Hong Kong set to enjoy economic tailwinds in the 2nd half, but beware of housing risks, BOCHK says (SCMP, June 28): Hong Kong should enjoy economic tail winds in the second half, thanks to an improving global outlook, although extremes in the housing market raise the possibility of unforeseen shocks, according to BOC (Hong Kong) Holdings. Hong Kong’s GDP growth will likely pick up to 2.8 per cent this year, near the upper end of the government’s forecast range, said BOCHK, the Hong Kong-listed arm of Bank of China and one of the city’s largest lenders. E Zhihuan, chief economist for BOCHK, said Hong Kong’s domestic demand will also remain resilient, supported by the low interest rate environment, which is beneficial for local asset prices. However, Ricky Choi, senior economist for BOCHK, warned of risks in the property market. Hong Kong has one of the world’s most expensive housing markets, with home prices nearly 90 per cent above their previous peak in 1997.

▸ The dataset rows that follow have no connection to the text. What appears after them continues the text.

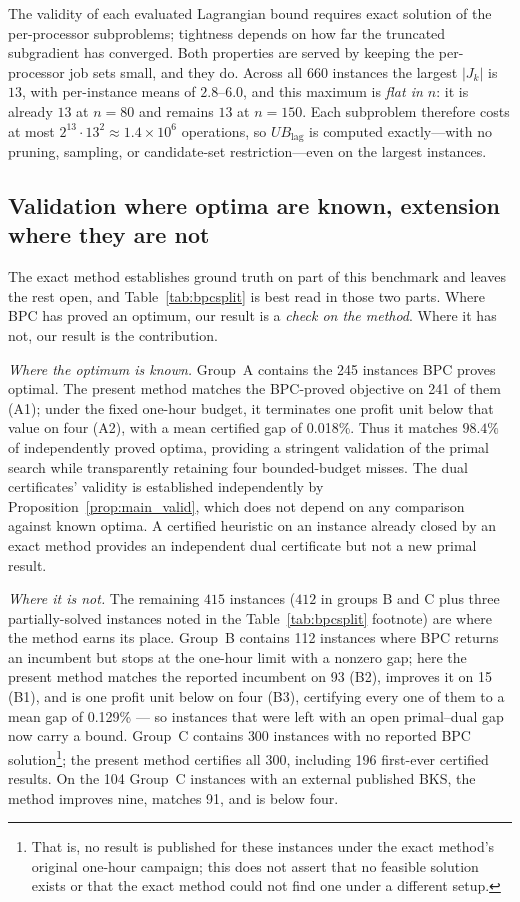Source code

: \documentclass[preprint,12pt]{elsarticle}
\begin{document}
The validity of each evaluated Lagrangian bound requires exact solution of the per-processor subproblems; tightness depends on how far the truncated subgradient has converged. Both properties are served by keeping the per-processor job sets small,
and they do. Across all 660 instances the largest $|J_k|$ is $13$, with
per-instance means of $2.8$--$6.0$, and this maximum is \emph{flat in $n$}: it is
already $13$ at $n=80$ and remains $13$ at $n=150$. Each subproblem therefore
costs at most $2^{13}\cdot 13^2\approx 1.4\times10^{6}$ operations, so
$UB_{\text{lag}}$ is computed exactly---with no pruning, sampling, or
candidate-set restriction---even on the largest instances.

\subsection{Validation where optima are known, extension where they are not}

The exact method establishes ground truth on part of this benchmark and leaves the rest open, and Table~\ref{tab:bpcsplit} is best read in those two parts. Where BPC has proved an optimum, our result is a \emph{check on the method}. Where it has not, our result is the contribution.

\emph{Where the optimum is known.} Group~A contains the 245 instances BPC proves optimal. The present method matches the BPC-proved objective on 241 of them (A1); under the fixed one-hour budget, it terminates one profit unit below that value on four (A2), with a mean certified gap of 0.018\%. Thus it matches $98.4\%$ of independently proved optima, providing a stringent validation of the primal search while transparently retaining four bounded-budget misses. The dual certificates' validity is established independently by Proposition~\ref{prop:main_valid}, which does not depend on any comparison against known optima. A certified heuristic on an instance already closed by an exact method provides an independent dual certificate but not a new primal result.

\emph{Where it is not.} The remaining $415$ instances ($412$ in groups B and C plus three partially-solved instances noted in the Table~\ref{tab:bpcsplit} footnote) are where the method earns its place. Group~B contains 112 instances where BPC returns an incumbent but stops at the one-hour limit with a nonzero gap; here the present method matches the reported incumbent on 93 (B2), improves it on 15 (B1), and is one profit unit below on four (B3), certifying every one of them to a mean gap of 0.129\% --- so instances that were left with an open primal--dual gap now carry a bound. Group~C contains 300 instances with no reported BPC solution\footnote{That is, no result is published for these instances under the exact method's original one-hour campaign; this does not assert that no feasible solution exists or that the exact method could not find one under a different setup.}; the present method certifies all 300, including 196 first-ever certified results. On the 104 Group~C instances with an external published BKS, the method improves nine, matches 91, and is below four.
\end{document}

“The big trend is that interest rates will gradually rise in the longer term. The land supply is also rising,” Choi said.
China and Hong Kong sign two trade agreements giving local firms preferential investment access (SCMP, June 29): China is further opening its doors to Hong Kong investors after two bilateral trade agreements were signed on June 28, a day before President Xi Jinping’s arrival to mark the 20th anniversary of the city’s return to Chinese rule. With immediate effect, the agreements grant local businesses most preferential investment access to the world’s second largest economy – in both service and non-services sectors – and pave the way for the city to further participate in China’s go global strategy. The deals were the third and fourth agreements to be signed between the central government and Hong Kong under the framework of the Mainland and Hong Kong Closer Economic Partnership Arrangement (CEPA), an economic scheme that allows qualifying products, companies, and residents of Hong Kong preferential access to the mainland market. Since 2003, 10 supplements and four agreements have been added to CEPA. Under the investment agreement, the most-favoured treatment enjoyed by Hong Kong investors on the mainland will cover non-services sectors such as manufacturing, mining and assets investment. The current provisions only include services sectors. Meanwhile, the economic and technical cooperation agreement sets forth a closer economic and trade tie between Hong Kong and the mainland in Xi’s flagship global trade plan called the belt and road initiative, which links more than 60 countries. It encourages the city to leverage its strengths in financial and professional services and capitalise on new opportunities.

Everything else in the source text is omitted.